As a child I was given a bust of Dr. King. When I got a little older I was given Stephen B. Oates’ magisterial biography of Dr. King. Even now I am reading Clayborne Carson’s edited volume entitled “The Autobiography of Martin Luther King, Jr.” and Taylor Branch’s elegant trilogy on America during the King years. I wanted to go to Morehouse College because that is where King earned his undergraduate degree. I considered attending Boston University’s School of Theology because that is where King earned his doctorate. I guess I assumed that I would be endowed with his unswerving commitment to God’s just reign and towering intellect by osmosis if I walked the hallowed halls that he once walked.

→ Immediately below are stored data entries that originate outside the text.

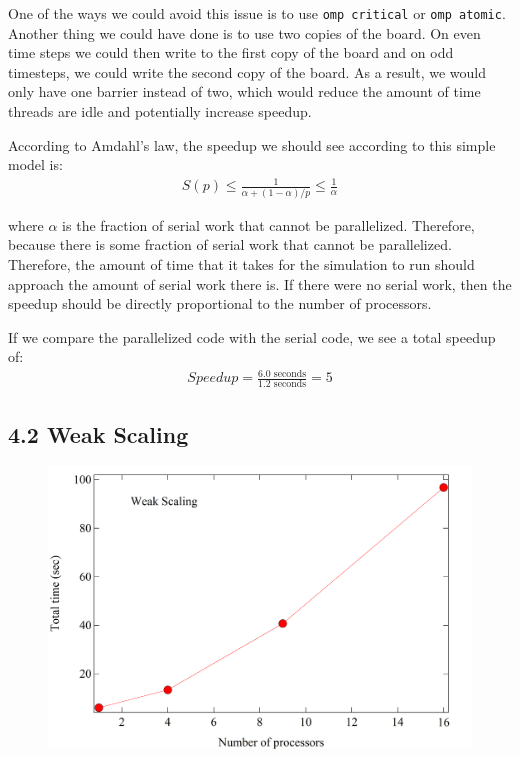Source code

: \documentclass[11pt]{article}
\begin{document}
        One of the ways we could avoid this issue is to use \texttt{omp critical} or \texttt{omp atomic}. Another thing we could have done is to use two copies of the board. On even time steps we could then write to the first copy of the board and on odd timesteps, we could write the second copy of the board. As a result, we would only have one barrier instead of two, which would reduce the amount of time threads are idle and potentially increase speedup.

        According to Amdahl's law, the speedup we should see according to this simple model is:
        \begin{align*}
            S(p) \leq \frac{1}{\alpha + (1-\alpha)/p} \leq \frac{1}{\alpha}
        \end{align*}

        where $\alpha$ is the fraction of serial work that cannot be parallelized. Therefore, because there is some fraction of serial work that cannot be parallelized. Therefore, the amount of time that it takes for the simulation to run should approach the amount of serial work there is. If there were no serial work, then the speedup should be directly proportional to the number of processors.

        If we compare the parallelized code with the serial code, we see a total speedup of:
        \begin{align*}
            Speedup = \frac{6.0 \text{ seconds}}{1.2 \text{ seconds}} = 5
        \end{align*}

    \subsection{4.2 Weak Scaling}
        \begin{figure}[H]
            \centering
            \includegraphics[width=5in]{weak.png}
        \end{figure}
\end{document}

The first church trip that I was privileged to lead as a pastor was a pilgrimage to the Martin Luther King Jr. Center for Nonviolent Social Change in Atlanta. And I can say that I am a pastor today largely because of King’s ministry. A ministry that proved that preachers don’t have to check their brains at the door of the sanctuary nor abandon the ministry of justice while serving the flock of Christ. I have been challenged by the legacy of King, soaked in his words, and baffled by his unswerving commitment to justice. Some people are bibliophiles. Some are anglophiles. I am a Kingphile.
But I remain lukewarm about King in stone. Why? Americans are people stricken with amnesia. We forget history, especially when it is convenient to do so. We banish suffering and strife and violence from our collective memory without realizing that our struggles become more intractable when wed to silence. Why am I lukewarm? Because Americans would rather glaciate our Martin Kings in monuments surrounded by flora and fauna than deal with the harsh, prophetic realities that made them both attractive and repulsive to the body politic. I am afraid that if I cling too closely to the monument, King’s heart of flesh that often offended us will become a heart of stone that comfortable middle-class blacks like me and Democrats and Republicans and others can manipulate and smash into pebbles of convenience.
Cornel West talks about the santaclausification of Martin Luther King. According to Dr. West with our vapid celebrations of King, “He just becomes a nice little old man with a smile with toys in his bag, not a threat to anybody, as if his fundamental commitment to unconditional love and unarmed truth does not bring to bear certain kinds of pressure to a status quo. So the status quo feels so comfortable as though it's a convenient thing to do rather than acknowledge him as to what he was, what the FBI said, "The most dangerous man in America." Why? Because of his fundamental commitment to love and to justice and trying to keep track of the humanity of each and every one of us.” West also says, “[I]n the market-driven world in which celebrity status operates in such a way that it tries to diffuse all of the threat and to sugarcoat and deodorize what actually is rather funky.”